Second excavation campaign of the late-medieval structure of Torralba d'en Salort


  
 
The Amics del Museu de Menorca team is currently working on the second excavation and restoration campaign of the late medieval structure of Torralba d'en Salort. The team has found the remains of a rural dwelling from the 15th and 16th centuries with later reuses.

This is a programmed excavation which makes it possible to document through archaeology what rural life was like for the Christian repopulators of the island after the conquest of 1287 and, therefore, the origin of a large part of the Menorcans of today. On August 24, at 7 pm, a visiting day will be held there and the researchers will explain in detail the progress of the project.

The area of the intervention is a structural complex located on the western edge of Torralba, of which only a depreciated doorway with two chapels on the sides crowned by two incised Latin crosses could be identified.

Eclipsed by the monumental archaeological remains, historians and archaeologists who have written about the site (Mascaró-Pasarius, Fernández-Miranda, Gornés or Riudavets and Bravo, among others) had suggested that it could be the rubble of the old houses of Torralba or, perhaps, of a rural hermitage. The peasants who lived in the area generally referred to this rubble as "the old houses of Torralba".

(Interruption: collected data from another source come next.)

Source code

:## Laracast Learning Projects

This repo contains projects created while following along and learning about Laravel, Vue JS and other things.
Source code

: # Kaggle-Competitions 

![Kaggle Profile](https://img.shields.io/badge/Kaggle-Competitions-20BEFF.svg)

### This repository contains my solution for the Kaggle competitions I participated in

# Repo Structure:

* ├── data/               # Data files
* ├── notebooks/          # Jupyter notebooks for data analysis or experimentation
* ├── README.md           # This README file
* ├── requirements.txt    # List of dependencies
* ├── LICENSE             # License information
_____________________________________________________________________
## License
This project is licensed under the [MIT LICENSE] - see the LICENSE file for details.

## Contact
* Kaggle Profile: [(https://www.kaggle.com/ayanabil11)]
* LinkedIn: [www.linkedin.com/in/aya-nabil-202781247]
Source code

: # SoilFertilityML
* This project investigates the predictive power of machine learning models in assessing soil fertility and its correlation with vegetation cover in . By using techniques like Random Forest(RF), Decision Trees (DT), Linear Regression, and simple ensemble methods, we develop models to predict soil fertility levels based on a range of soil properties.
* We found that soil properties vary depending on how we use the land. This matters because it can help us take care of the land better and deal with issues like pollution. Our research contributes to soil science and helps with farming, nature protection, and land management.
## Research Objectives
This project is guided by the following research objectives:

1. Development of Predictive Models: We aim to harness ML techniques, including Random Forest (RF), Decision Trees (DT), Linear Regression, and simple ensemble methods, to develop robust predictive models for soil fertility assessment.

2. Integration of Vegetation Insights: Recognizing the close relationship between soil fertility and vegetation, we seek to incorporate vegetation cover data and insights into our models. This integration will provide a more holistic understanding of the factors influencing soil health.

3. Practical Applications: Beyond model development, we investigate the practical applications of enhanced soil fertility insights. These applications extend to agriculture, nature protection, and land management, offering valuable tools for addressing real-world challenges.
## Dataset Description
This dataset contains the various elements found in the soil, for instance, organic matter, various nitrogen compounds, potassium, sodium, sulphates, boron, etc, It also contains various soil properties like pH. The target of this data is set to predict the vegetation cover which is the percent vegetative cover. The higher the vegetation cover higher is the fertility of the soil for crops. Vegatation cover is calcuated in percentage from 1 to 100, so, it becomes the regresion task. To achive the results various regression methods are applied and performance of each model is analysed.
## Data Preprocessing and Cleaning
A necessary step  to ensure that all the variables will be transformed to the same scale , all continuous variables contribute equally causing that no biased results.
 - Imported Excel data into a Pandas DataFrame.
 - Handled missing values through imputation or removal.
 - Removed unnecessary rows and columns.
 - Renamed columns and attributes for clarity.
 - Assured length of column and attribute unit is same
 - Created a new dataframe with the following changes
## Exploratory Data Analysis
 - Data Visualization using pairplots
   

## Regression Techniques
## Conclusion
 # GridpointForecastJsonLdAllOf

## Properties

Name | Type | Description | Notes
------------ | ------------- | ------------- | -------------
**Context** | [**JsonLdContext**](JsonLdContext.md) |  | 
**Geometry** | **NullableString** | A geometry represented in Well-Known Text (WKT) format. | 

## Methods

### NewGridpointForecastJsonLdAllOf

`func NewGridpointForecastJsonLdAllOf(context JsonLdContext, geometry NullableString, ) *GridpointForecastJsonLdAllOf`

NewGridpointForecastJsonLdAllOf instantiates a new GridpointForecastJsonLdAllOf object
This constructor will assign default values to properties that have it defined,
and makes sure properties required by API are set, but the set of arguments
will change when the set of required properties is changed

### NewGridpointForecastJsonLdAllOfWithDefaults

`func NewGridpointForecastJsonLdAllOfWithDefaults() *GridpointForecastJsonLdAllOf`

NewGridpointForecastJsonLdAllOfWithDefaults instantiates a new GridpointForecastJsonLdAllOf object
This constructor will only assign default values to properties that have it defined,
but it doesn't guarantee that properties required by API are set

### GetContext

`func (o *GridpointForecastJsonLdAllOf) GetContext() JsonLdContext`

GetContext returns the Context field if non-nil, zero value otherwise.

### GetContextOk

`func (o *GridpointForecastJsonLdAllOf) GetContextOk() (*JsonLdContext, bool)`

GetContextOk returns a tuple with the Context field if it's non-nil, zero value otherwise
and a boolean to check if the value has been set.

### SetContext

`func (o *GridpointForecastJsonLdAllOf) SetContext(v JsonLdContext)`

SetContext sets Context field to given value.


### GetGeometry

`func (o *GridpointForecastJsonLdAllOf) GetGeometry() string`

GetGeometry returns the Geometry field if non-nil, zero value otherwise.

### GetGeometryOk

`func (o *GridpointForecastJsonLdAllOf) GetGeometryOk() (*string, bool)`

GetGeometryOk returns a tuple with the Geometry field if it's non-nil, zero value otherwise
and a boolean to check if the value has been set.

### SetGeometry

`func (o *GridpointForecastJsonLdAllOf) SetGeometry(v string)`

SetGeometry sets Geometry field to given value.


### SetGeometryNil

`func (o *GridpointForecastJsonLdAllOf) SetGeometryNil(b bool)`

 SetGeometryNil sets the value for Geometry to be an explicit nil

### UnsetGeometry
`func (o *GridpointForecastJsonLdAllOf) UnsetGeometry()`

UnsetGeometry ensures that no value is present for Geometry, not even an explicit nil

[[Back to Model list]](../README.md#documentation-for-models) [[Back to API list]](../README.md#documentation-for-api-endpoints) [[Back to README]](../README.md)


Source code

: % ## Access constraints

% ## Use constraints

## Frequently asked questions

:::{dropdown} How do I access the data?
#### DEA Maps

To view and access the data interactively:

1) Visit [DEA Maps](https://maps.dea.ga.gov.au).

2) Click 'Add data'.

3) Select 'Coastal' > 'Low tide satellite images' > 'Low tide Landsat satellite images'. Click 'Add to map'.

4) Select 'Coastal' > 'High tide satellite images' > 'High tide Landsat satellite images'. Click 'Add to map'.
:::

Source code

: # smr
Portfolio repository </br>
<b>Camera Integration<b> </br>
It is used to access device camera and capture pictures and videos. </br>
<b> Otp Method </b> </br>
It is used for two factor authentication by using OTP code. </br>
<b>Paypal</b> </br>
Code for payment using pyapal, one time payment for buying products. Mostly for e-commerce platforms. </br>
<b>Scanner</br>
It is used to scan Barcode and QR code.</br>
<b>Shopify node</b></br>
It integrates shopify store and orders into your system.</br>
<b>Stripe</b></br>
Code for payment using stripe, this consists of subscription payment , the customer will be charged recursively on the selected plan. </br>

The excavation and restoration work was entrusted to a team of specialists from Amics del Museu de Menorca (Friends of the Museum of Menorca), who determined that if the history of this structure was to be known in depth, it was necessary to approach it not only from the study of the archaeological remains - which must be preserved and made comprehensible to the public - but also with an in-depth study of the documentation on Torralba kept in the island's historical archives. To this end, a team was formed, co-directed by Borja Corral and Carlos de Salort, with the collaboration of restorers and conservators such as Francesc Isbert and Cecília Ligero and the historian specialising in the medieval period Jordi Saura, among others.
 

Campaign 2023

This is the second campaign of intervention on the structure and will last until August 25. Eight students and university graduates from Valencia, Seville and Madrid are taking part, as well as several volunteers living in Menorca. The project is largely funded by the Fundació Illes Balears and the aid for actions to improve historical knowledge of Menorca from the Department of Culture, Education, Youth and Sports of the Consell Insular de Menorca.

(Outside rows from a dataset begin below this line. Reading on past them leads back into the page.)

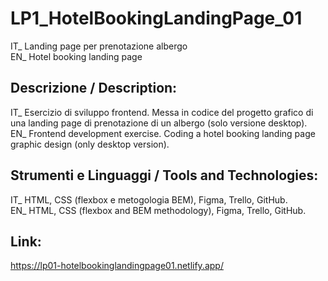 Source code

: # LP1_HotelBookingLandingPage_01
IT_ Landing page per prenotazione albergo<br/>
EN_ Hotel booking landing page<br/>

## Descrizione / Description:
IT_ Esercizio di sviluppo frontend. Messa in codice del progetto grafico di una landing page di prenotazione di un albergo (solo versione desktop).<br/>
EN_ Frontend development exercise. Coding a hotel booking landing page graphic design (only desktop version).<br/>

## Strumenti e Linguaggi / Tools and Technologies:
IT_ HTML, CSS (flexbox e metogologia BEM), Figma, Trello, GitHub.<br/>
EN_ HTML, CSS (flexbox and BEM methodology), Figma, Trello, GitHub.<br/>

## Link:
https://lp01-hotelbookinglandingpage01.netlify.app/<br/> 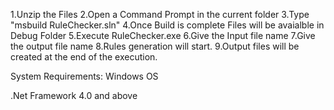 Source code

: 1.Unzip the Files
2.Open a Command Prompt in the current folder
3.Type "msbuild RuleChecker.sln"
4.Once Build is complete Files will be avaialble in Debug Folder
5.Execute RuleChecker.exe
6.Give the Input file name
7.Give the output file name
8.Rules generation will start.
9.Output files will be created at the end of the execution.

System Requirements:
Windows OS

.Net Framework 4.0 and above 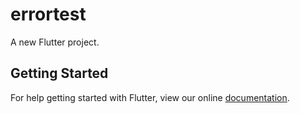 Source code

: # errortest

A new Flutter project.

## Getting Started

For help getting started with Flutter, view our online
[documentation](https://flutter.io/).
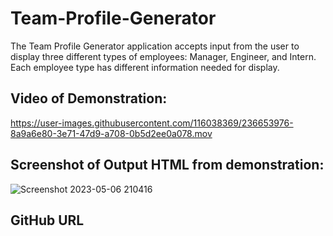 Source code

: # Team-Profile-Generator

The Team Profile Generator application accepts input from the user to display three different types of employees: Manager, Engineer, and Intern. Each employee type has different information needed for display.

## Video of Demonstration:

https://user-images.githubusercontent.com/116038369/236653976-8a9a6e80-3e71-47d9-a708-0b5d2ee0a078.mov

## Screenshot of Output HTML from demonstration:

![Screenshot 2023-05-06 210416](https://user-images.githubusercontent.com/116038369/236654002-80f89f0c-8506-405a-9fb0-b1bc669a6a58.png)

## GitHub URL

The previous campaign, in August 2022, served to rediscover under the vegetation a structural complex of some 300 m2 and to dismantle a large stone structure from the contemporary period: more than 50 tons of stones under which a large part of the late medieval building was found. The construction of this building - distribution of the areas, materials used, etc. - are very similar to those of the old llocs with stone and mortar walls, remains of arches, marés vaults, Arab tiles, lime mortar plastering, lime whitewashing, etc. It certainly seems to be a rural dwelling, the house of an abandoned lloc.

The nature of this type of construction, thin walls, made with two courses of stones and poor quality earth mortar, has obliged archaeologists and restorers to intervene practically at the same time: the areas that are excavated are immediately consolidated in order to minimally compromise the integrity of the old building and to make it comprehensible to the public.
 

Materials recovered

During these weeks, the archaeologists have been recovering objects that speak of the life of the inhabitants of Torralba. As usual, fragments of crockery, pottery and glass are the most frequent in the material repertoire, especially crockery from the 16th, 17th and 18th centuries. Some of these fragments are imported, a testimony to how the commercial and consumer relations that Menorca maintained with different European countries reached the countryside.

As could not be otherwise, locally manufactured crockery has also been recovered, pieces that can still be found on display in many Menorcan homes. Remains related to habits and practices that have been present in Menorca for centuries, such as religion or pipe smoking, have also been recovered. Some of them well known but curious, such as board games.

Both the material remains and the documents suggest that this was someone's home during the 15th and 16th centuries. Based on the emptying of fadigas books, capbreus and notarial documentation, the possession or possessions of Torralba must be associated with a few families of repopulating settlers from the Catalan-Aragonese crown with surnames as recurrent in Menorca in the 15th and 16th centuries as in the 20th and 21st centuries, such as Gonyalons, Marqués or Villalonga. Furthermore, for the moment, everything suggests that the house was abandoned in the 17th century for reasons that are still unknown. However, at the end of the 18th century or during the 19th century, the structure was modified, although it is not yet known whether it was used as a dwelling or for another purpose.